Data entries
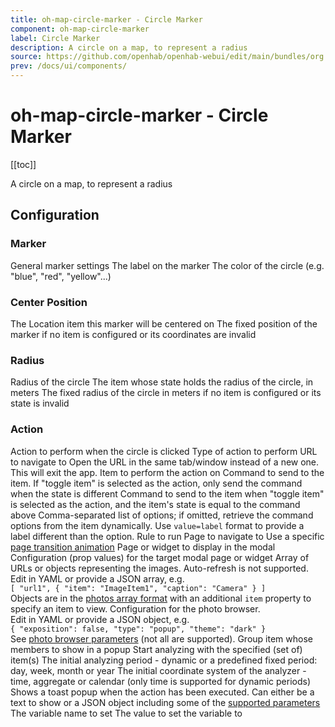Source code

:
 ```yaml
---
title: oh-map-circle-marker - Circle Marker
component: oh-map-circle-marker
label: Circle Marker
description: A circle on a map, to represent a radius
source: https://github.com/openhab/openhab-webui/edit/main/bundles/org.openhab.ui/doc/components/oh-map-circle-marker.md
prev: /docs/ui/components/
---
```


# oh-map-circle-marker - Circle Marker

<!-- Put a screenshot here if relevant:
![](./images/oh-map-circle-marker/header.jpg)
-->

[[toc]]

<!-- Note: you can overwrite the definition-provided description and add your own intro/additional sections instead -->
<!-- DO NOT REMOVE the following comments if you intend to keep the definition-provided description -->
<!-- GENERATED componentDescription -->
A circle on a map, to represent a radius
<!-- GENERATED /componentDescription -->

## Configuration

<!-- DO NOT REMOVE the following comments -->
<!-- GENERATED props -->
### Marker
<div class="props">
<PropGroup name="marker" label="Marker">
  General marker settings
<PropBlock type="TEXT" name="label" label="Label">
  <PropDescription>
    The label on the marker
  </PropDescription>
</PropBlock>
<PropBlock type="TEXT" name="color" label="Circle color">
  <PropDescription>
    The color of the circle (e.g. "blue", "red", "yellow"...)
  </PropDescription>
</PropBlock>
</PropGroup>
</div>

### Center Position
<div class="props">
<PropGroup name="position" label="Center Position">
<PropBlock type="TEXT" name="item" label="Item" context="item">
  <PropDescription>
    The Location item this marker will be centered on
  </PropDescription>
</PropBlock>
<PropBlock type="TEXT" name="location" label="Fixed location" context="location">
  <PropDescription>
    The fixed position of the marker if no item is configured or its coordinates are invalid
  </PropDescription>
</PropBlock>
</PropGroup>
</div>

### Radius
<div class="props">
<PropGroup name="radius" label="Radius">
  Radius of the circle
<PropBlock type="TEXT" name="radiusItem" label="Radius Item" context="item">
  <PropDescription>
    The item whose state holds the radius of the circle, in meters
  </PropDescription>
</PropBlock>
<PropBlock type="DECIMAL" name="radius" label="Fixed radius">
  <PropDescription>
    The fixed radius of the circle in meters if no item is configured or its state is invalid
  </PropDescription>
</PropBlock>
</PropGroup>
</div>

### Action
<div class="props">
<PropGroup name="actions" label="Action">
  Action to perform when the circle is clicked
<PropBlock type="TEXT" name="action" label="Action">
  <PropDescription>
    Type of action to perform
  </PropDescription>
  <PropOptions>
    <PropOption value="navigate" label="Navigate to page" />
    <PropOption value="command" label="Send command" />
    <PropOption value="toggle" label="Toggle item" />
    <PropOption value="options" label="Command options" />
    <PropOption value="rule" label="Run rule" />
    <PropOption value="popup" label="Open popup" />
    <PropOption value="popover" label="Open popover" />
    <PropOption value="sheet" label="Open sheet" />
    <PropOption value="photos" label="Open photo browser" />
    <PropOption value="group" label="Group details" />
    <PropOption value="analyzer" label="Analyze item(s)" />
    <PropOption value="url" label="External URL" />
    <PropOption value="variable" label="Set Variable" />
  </PropOptions>
</PropBlock>
<PropBlock type="TEXT" name="actionUrl" label="Action URL" context="url">
  <PropDescription>
    URL to navigate to
  </PropDescription>
</PropBlock>
<PropBlock type="BOOLEAN" name="actionUrlSameWindow" label="Open in same tab/window">
  <PropDescription>
    Open the URL in the same tab/window instead of a new one. This will exit the app.
  </PropDescription>
</PropBlock>
<PropBlock type="TEXT" name="actionItem" label="Action Item" context="item">
  <PropDescription>
    Item to perform the action on
  </PropDescription>
</PropBlock>
<PropBlock type="TEXT" name="actionCommand" label="Action Command">
  <PropDescription>
    Command to send to the item. If "toggle item" is selected as the action, only send the command when the state is different
  </PropDescription>
</PropBlock>
<PropBlock type="TEXT" name="actionCommandAlt" label="Action Toggle Command">
  <PropDescription>
    Command to send to the item when "toggle item" is selected as the action, and the item's state is equal to the command above
  </PropDescription>
</PropBlock>
<PropBlock type="TEXT" name="actionOptions" label="Command Options">
  <PropDescription>
    Comma-separated list of options; if omitted, retrieve the command options from the item dynamically. Use <code>value=label</code> format to provide a label different than the option.
  </PropDescription>
</PropBlock>
<PropBlock type="TEXT" name="actionRule" label="Rule" context="rule">
  <PropDescription>
    Rule to run
  </PropDescription>
</PropBlock>
<PropBlock type="TEXT" name="actionPage" label="Page" context="page">
  <PropDescription>
    Page to navigate to
  </PropDescription>
</PropBlock>
<PropBlock type="TEXT" name="actionPageTransition" label="Transition Effect">
  <PropDescription>
    Use a specific <a class="external text-color-blue" target="_blank" href="https://framework7.io/docs/view.html#custom-page-transitions">page transition animation</a>
  </PropDescription>
  <PropOptions>
    <PropOption value="f7-circle" label="Circle" />
    <PropOption value="f7-cover" label="Cover" />
    <PropOption value="f7-cover-v" label="Cover from bottom" />
    <PropOption value="f7-dive" label="Dive" />
    <PropOption value="f7-fade" label="Fade" />
    <PropOption value="f7-flip" label="Flip" />
    <PropOption value="f7-parallax" label="Parallax" />
    <PropOption value="f7-push" label="Push" />
  </PropOptions>
</PropBlock>
<PropBlock type="TEXT" name="actionModal" label="Modal Page or Widget" context="pagewidget">
  <PropDescription>
    Page or widget to display in the modal
  </PropDescription>
</PropBlock>
<PropBlock type="TEXT" name="actionModalConfig" label="Modal component configuration" context="props">
  <PropDescription>
    Configuration (prop values) for the target modal page or widget
  </PropDescription>
</PropBlock>
<PropBlock type="TEXT" name="actionPhotos" label="Images to show">
  <PropDescription>
    Array of URLs or objects representing the images. Auto-refresh is not supported.<br />Edit in YAML or provide a JSON array, e.g.<br /><code>[ "url1", { "item": "ImageItem1", "caption": "Camera" } ]</code><br />Objects are in the <a class="external text-color-blue" target="_blank" href="https://framework7.io/docs/photo-browser.html#photos-array">photos array format</a> with an additional <code>item</code> property to specify an item to view.
  </PropDescription>
</PropBlock>
<PropBlock type="TEXT" name="actionPhotoBrowserConfig" label="Photo browser configuration">
  <PropDescription>
    Configuration for the photo browser.<br />Edit in YAML or provide a JSON object, e.g.<br /><code>{ "exposition": false, "type": "popup", "theme": "dark" }</code><br /> See <a class="external text-color-blue" target="_blank" href="https://framework7.io/docs/photo-browser.html#photo-browser-parameters">photo browser parameters</a> (not all are supported).
  </PropDescription>
</PropBlock>
<PropBlock type="TEXT" name="actionGroupPopupItem" label="Group Popup Item" context="item">
  <PropDescription>
    Group item whose members to show in a popup
  </PropDescription>
</PropBlock>
<PropBlock type="TEXT" name="actionAnalyzerItems" label="Item(s) to Analyze" context="item">
  <PropDescription>
    Start analyzing with the specified (set of) item(s)
  </PropDescription>
</PropBlock>
<PropBlock type="TEXT" name="actionAnalyzerChartType" label="Chart Type">
  <PropDescription>
    The initial analyzing period - dynamic or a predefined fixed period: day, week, month or year
  </PropDescription>
  <PropOptions>
    <PropOption value="(empty)" label="Dynamic" />
    <PropOption value="day" label="Day" />
    <PropOption value="isoWeek" label="Week (starting on Mondays)" />
    <PropOption value="month" label="Month" />
    <PropOption value="year" label="Year" />
  </PropOptions>
</PropBlock>
<PropBlock type="TEXT" name="actionAnalyzerCoordSystem" label="Initial Coordinate System">
  <PropDescription>
    The initial coordinate system of the analyzer - time, aggregate or calendar (only time is supported for dynamic periods)
  </PropDescription>
  <PropOptions>
    <PropOption value="time" label="Time" />
    <PropOption value="aggregate" label="Aggregate" />
    <PropOption value="calendar" label="Calendar" />
  </PropOptions>
</PropBlock>
<PropBlock type="TEXT" name="actionFeedback" label="Action feedback">
  <PropDescription>
    Shows a toast popup when the action has been executed. Can either be a text to show or a JSON object including some of the <a class="external text-color-blue" target="_blank" href="https://framework7.io/docs/toast.html#toast-parameters">supported parameters</a>
  </PropDescription>
</PropBlock>
<PropBlock type="TEXT" name="actionVariable" label="Variable">
  <PropDescription>
    The variable name to set
  </PropDescription>
</PropBlock>
<PropBlock type="TEXT" name="actionVariableValue" label="Variable Value">
  <PropDescription>
    The value to set the variable to
  </PropDescription>
</PropBlock>
</PropGroup>
</div>


<!-- GENERATED /props -->

<!-- If applicable describe how properties are forwarded to a underlying component from Framework7, ECharts, etc.:
### Inherited Properties

-->

<!-- If applicable describe the slots recognized by the component and what they represent:
### Slots

#### `default`

The contents of the oh-map-circle-marker.

-->

<!-- Add as many examples as desired - put the YAML in a details container when it becomes too long (~150/200+ lines):
## Examples

### Example 1

![](./images/oh-map-circle-marker/example1.jpg)

```yaml
component: oh-map-circle-marker
config:
  prop1: value1
  prop2: value2
```

### Example 2

![](./images/oh-map-circle-marker/example2.jpg)

::: details YAML
```yaml
component: oh-map-circle-marker
config:
  prop1: value1
  prop2: value2
slots
```
:::

-->

<!-- Try to clean up URLs to the forum (https://community.openhab.org/t/<threadID>[/<postID>] should suffice)
## Community Resources

- [Community Post 1](https://community.openhab.org/t/12345)
- [Community Post 2](https://community.openhab.org/t/23456)
-->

> **WORK REQUIRED**
Among the lines above, find the ones containing "openhab" and copy them.

> **WRITTEN SOLUTION**
source: https://github.com/openhab/openhab-webui/edit/main/bundles/org.openhab.ui/doc/components/oh-map-circle-marker.md
<!-- Try to clean up URLs to the forum (https://community.openhab.org/t/<threadID>[/<postID>] should suffice)
- [Community Post 1](https://community.openhab.org/t/12345)
- [Community Post 2](https://community.openhab.org/t/23456)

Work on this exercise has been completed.